Demi e Clarissa se entreolharam com vergonha, mas ninguém ali se sentia pior do que eu. O pior era que eu sabia que Matthew estava certo, eu me preocupava demais com o meu trabalho, mas era o que Peter disse, manter minha mente ocupada com o trabalho me impedia de pensar nela, logo era mais fácil suportar o passar dos dias. No começo eu tentei, tentei continuar a vida normalmente, tentei não mudar, mas foi impossível.
A verdade é que eu olho pros meus filhos e vejo ela, penso nela, penso que ela não está mais comigo, lembro que era ela que me ensinava a cuidar deles e então acabo me afastando. Eu achei que guardar minha dor só pra mim seria o melhor pra todo mundo, mas acho que estava errado, o caso é que me acostumei a ser assim, segui por aquele caminho escuro e agora não conseguia encontrar o caminho de volta pra luz.

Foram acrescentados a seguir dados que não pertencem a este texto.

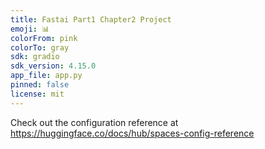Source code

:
 ```yaml
---
title: Fastai Part1 Chapter2 Project
emoji: 📊
colorFrom: pink
colorTo: gray
sdk: gradio
sdk_version: 4.15.0
app_file: app.py
pinned: false
license: mit
---
```


Check out the configuration reference at https://huggingface.co/docs/hub/spaces-config-reference
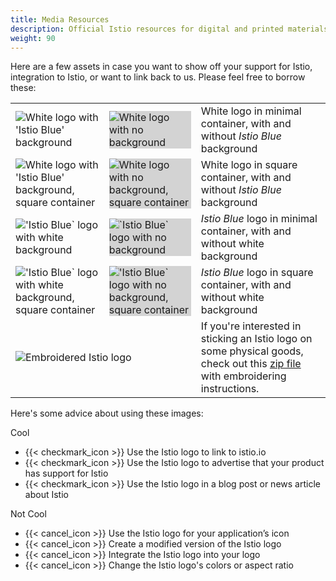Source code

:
 ```yaml
---
title: Media Resources
description: Official Istio resources for digital and printed materials.
weight: 90
---
```


Here are a few assets in case you want to show off your support for Istio, integration to Istio, or want to link back to
us. Please feel free to borrow these:

<div class="media-resources">

<table>
  <tbody>
    <tr>
      <td class="logo"><img src="/img/istio-whitelogo-bluebackground-unframed.svg" alt="White logo with 'Istio Blue' background"></td>
      <td class="logo"><img style="background-color: lightgrey" src="/img/istio-whitelogo-nobackground-unframed.svg" alt="White logo with no background"></td>
      <td class="desc">White logo in minimal container, with and without <i>Istio Blue</i> background</td>
    </tr>
    <tr>
      <td class="logo"><img src="/img/istio-whitelogo-bluebackground-framed.svg" alt="White logo with 'Istio Blue' background, square container"></td>
      <td class="logo"><img style="background-color: lightgrey" src="/img/istio-whitelogo-nobackground-framed.svg" alt="White logo with no background, square container"></td>
      <td class="desc">White logo in square container, with and without <i>Istio Blue</i> background</td>
    </tr>
    <tr>
      <td class="logo"><img src="/img/istio-bluelogo-whitebackground-unframed.svg" alt="'Istio Blue` logo with white background"></td>
      <td class="logo"><img style="background-color: lightgrey" src="/img/istio-bluelogo-nobackground-unframed.svg" alt="`Istio Blue` logo with no background"></td>
      <td class="desc"><i>Istio Blue</i> logo in minimal container, with and without white background</td>
    </tr>
    <tr>
      <td class="logo"><img src="/img/istio-bluelogo-whitebackground-framed.svg" alt="'Istio Blue` logo with white background, square container"></td>
      <td class="logo"><img style="background-color: lightgrey" src="/img/istio-bluelogo-nobackground-framed.svg" alt="'Istio Blue` logo with no background, square container"></td>
      <td class="desc"><i>Istio Blue</i> logo in square container, with and without white background</td>
    </tr>
    <tr>
      <td class="logo" colspan="2"><img src="/img/istio-embroideredlogo.png" alt="Embroidered Istio logo"></td>
      <td class="desc">If you're interested in sticking an Istio logo on some physical goods, check out this <a href="/misc/embroidering_logo_instructions.zip">zip file</a> with embroidering instructions.</td>
    </tr>
  </tbody>
</table>

Here's some advice about using these images:

<div class="advice">
    <div class="panel">
        <div class="title">
            <div>
                <p>Cool</p>
            </div>
        </div>
        <div class="body">
            <ul>
                <li>{{< checkmark_icon >}} Use the Istio logo to link to istio.io</li>
                <li>{{< checkmark_icon >}} Use the Istio logo to advertise that your product has support for Istio</li>
                <li>{{< checkmark_icon >}} Use the Istio logo in a blog post or news article about Istio</li>
            </ul>
        </div>
    </div>
    <div class="panel">
        <div class="title">
            <div>
                <p>Not Cool</p>
            </div>
        </div>
        <div class="body">
            <ul>
                <li>{{< cancel_icon >}} Use the Istio logo for your application’s icon</li>
                <li>{{< cancel_icon >}} Create a modified version of the Istio logo</li>
                <li>{{< cancel_icon >}} Integrate the Istio logo into your logo</li>
                <li>{{< cancel_icon >}} Change the Istio logo's colors or aspect ratio</li>
            </ul>
        </div>
    </div>
</div>
</div>
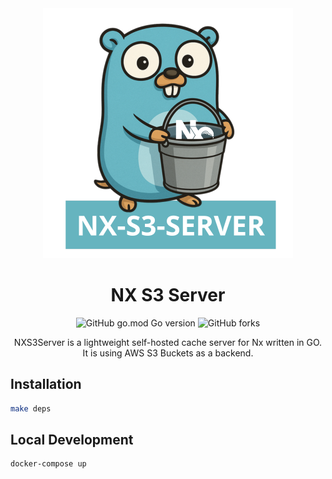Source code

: <div align="center">

<img src="readme/nx-s3-server-transparent.png" width="400px">

# NX S3 Server

![GitHub go.mod Go version](https://img.shields.io/github/go-mod/go-version/mjarmoc/nx-s3-server?style=flat)
![GitHub forks](https://img.shields.io/github/forks/mjarmoc/nx-s3-server?style=flat)

NXS3Server is a lightweight self-hosted cache server for Nx written in GO.<br/>
It is using AWS S3 Buckets as a backend.

</div>

## Installation

```sh
make deps
```

## Local Development

```sh
docker-compose up
```
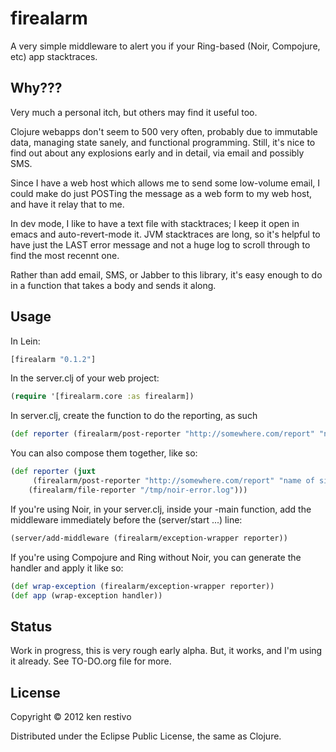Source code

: # firealarm

A very simple middleware to alert you if your Ring-based (Noir, Compojure, etc) app stacktraces.

## Why???

Very much a personal itch, but others may find it useful too.

Clojure webapps don't seem to 500 very often, probably due to immutable data, managing state sanely, and functional programming. Still, it's nice to find out about any explosions early and in detail, via email and possibly SMS.

Since I have a web host which allows me to send some low-volume email, I could make do just POSTing the message as a web form to my web host, and have it relay that to me.

In dev mode, I like to have a text file with stacktraces; I keep it  open in emacs and auto-revert-mode it. JVM stacktraces are long, so it's helpful to have just the LAST error message and not a huge log to scroll through to find the most recennt one.

Rather than add email, SMS, or Jabber to this library, it's easy enough to do in a function that takes a body and sends it along.

## Usage

In Lein:
```clojure
[firealarm "0.1.2"]
```

In the server.clj of your web project:

```clojure
(require '[firealarm.core :as firealarm])

```

In server.clj, create the function to do the reporting, as such

```clojure
(def reporter (firealarm/post-reporter "http://somewhere.com/report" "name of site" "token"))
```

You can also compose them together, like so:


```clojure
(def reporter (juxt
     (firealarm/post-reporter "http://somewhere.com/report" "name of site" "token")
    (firealarm/file-reporter "/tmp/noir-error.log")))
```

If you're using Noir, in your server.clj, inside your -main function, add the middleware immediately before the (server/start ...) line:

```clojure
(server/add-middleware (firealarm/exception-wrapper reporter))
```

If you're using Compojure and Ring without Noir, you can generate the handler and apply it like so:

```clojure
(def wrap-exception (firealarm/exception-wrapper reporter))
(def app (wrap-exception handler))
```


## Status

Work in progress, this is very rough early alpha. But, it works, and I'm using it already. See TO-DO.org file for more.


## License

Copyright © 2012 ken restivo

Distributed under the Eclipse Public License, the same as Clojure.
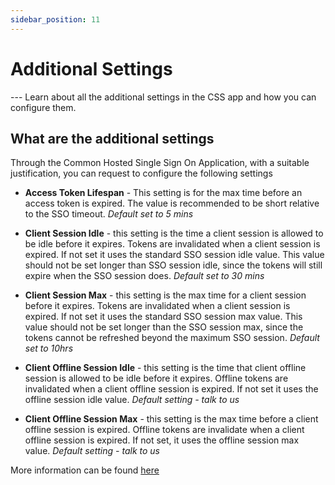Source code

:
 ```yaml
---
sidebar_position: 11
---
```


# Additional Settings

--- Learn about all the additional settings in the CSS app and how you can configure them.

## What are the additional settings

Through the Common Hosted Single Sign On Application, with a suitable justification, you can request to configure the following settings

- **Access Token Lifespan** - This setting is for the max time before an access token is expired. The value is recommended to be short relative to the SSO timeout. _Default set to 5 mins_

- **Client Session Idle** - this setting is the time a client session is allowed to be idle before it expires. Tokens are invalidated when a client session is expired. If not set it uses the standard SSO session idle value. This value should not be set longer than SSO session idle, since the tokens will still expire when the SSO session does. _Default set to 30 mins_

- **Client Session Max** - this setting is the max time for a client session before it expires. Tokens are invalidated when a client session is expired. If not set it uses the standard SSO session max value. This value should not be set longer than the SSO session max, since the tokens cannot be refreshed beyond the maximum SSO session. _Default set to 10hrs_

- **Client Offline Session Idle** - this setting is the time that client offline session is allowed to be idle before it expires. Offline tokens are invalidated when a client offline session is expired. If not set it uses the offline session idle value. _Default setting - talk to us_

- **Client Offline Session Max** - this setting is the max time before a client offline session is expired. Offline tokens are invalidate when a client offline session is expired. If not set, it uses the offline session max value. _Default setting - talk to us_

More information can be found [here](https://access.redhat.com/documentation/en-us/red_hat_single_sign-on/7.5/html/server_administration_guide/managing_user_sessions#timeouts)
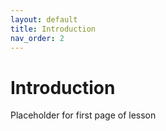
 ```yaml
---
layout: default
title: Introduction
nav_order: 2
---
```

# Introduction
Placeholder for first page of lesson
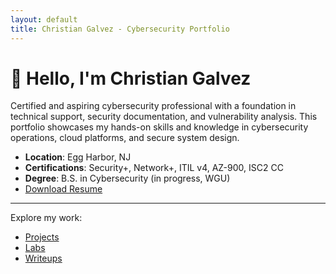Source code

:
 ```yaml
---
layout: default
title: Christian Galvez - Cybersecurity Portfolio
---
```


# 👋 Hello, I'm Christian Galvez

Certified and aspiring cybersecurity professional with a foundation in technical support, security documentation, and vulnerability analysis. This portfolio showcases my hands-on skills and knowledge in cybersecurity operations, cloud platforms, and secure system design.

- **Location**: Egg Harbor, NJ
- **Certifications**: Security+, Network+, ITIL v4, AZ-900, ISC2 CC
- **Degree**: B.S. in Cybersecurity (in progress, WGU)
- [Download Resume](assets/placeholder.txt)

---

Explore my work:
- [Projects](projects.md)
- [Labs](labs.md)
- [Writeups](writeups.md)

__Bom, tenho uma novidade pra ele__ Matt rebateu zangado__ ele não foi o único que perdeu alguém que amava. Ele perdeu a esposa e eu perdi a minha mãe, eu sinto falta dela também e quer saber de uma coisa? Eu preferia que ele tivesse morrido e não ela.
Aquelas palavras foram como um tapa na cara, ou um soco no estômago. Não achei que palavras pudessem machucar tanto.
__Vá embora por favor__ a porta do quarto se abriu e Matt e Peter me viram ali parado.
Nos encaramos em silencio por um momento, eu pensei em dizer alguma coisa, pedir desculpas talvez por ser um idiota, mas de que ia adiantar? O meu filho me odiava e eu acho que merecia isso. Abaixei a cabeça, lhe dei as costas e desci novamente as escadas voltando até a sala onde Selena esperava. Ouvi passos atrás de mim e logo Peter e Demi estavam também na sala.
__Você ouviu o que ele disse?__ Peter perguntou.
__Que ele queria que eu estivesse morto? É eu ouvi sim.
__Sabe que ele não falou sério não é mesmo? Ele te ama.
__Ele falou sério sim Peter__ eu discordei tristemente__ meu filho me odeia, porque sou um péssimo pai, eu sei que é verdade.
__Joe...
__Esqueça ok?__ o interrompi__ só... Deixa pra lá.
__Eu posso tentar falar com ele__ Demi disse de repente, falando pela primeira vez__ talvez eu possa fazê-lo se acalmar.
__Não vai adiantar de nada.
__Deixa ela tentar__ Peter insistiu__ quem sabe?
Eu apenas dei de ombros, se Peter não tinha conseguido nada, ela também não conseguiria, ela não conhecia Matt. Mas ela foi assim mesmo, pediu licença e voltou a subir as escadas, eu apenas me sentei no sofá e encarei as paredes. Eu queria que as coisas fossem diferentes, mas como podia dar ao meu filho o que ele queria? Como eu poderia ajudá-lo, tentar fazê-lo sentir-se melhor quando eu mesmo não me sentia bem, quando eu mesmo me sentia um lixo? Eu estava tão morto por dentro, tão vazio e não via como podia fazer alguém feliz se me sentia tão infeliz. Eu gostaria que fosse diferente, mas não era.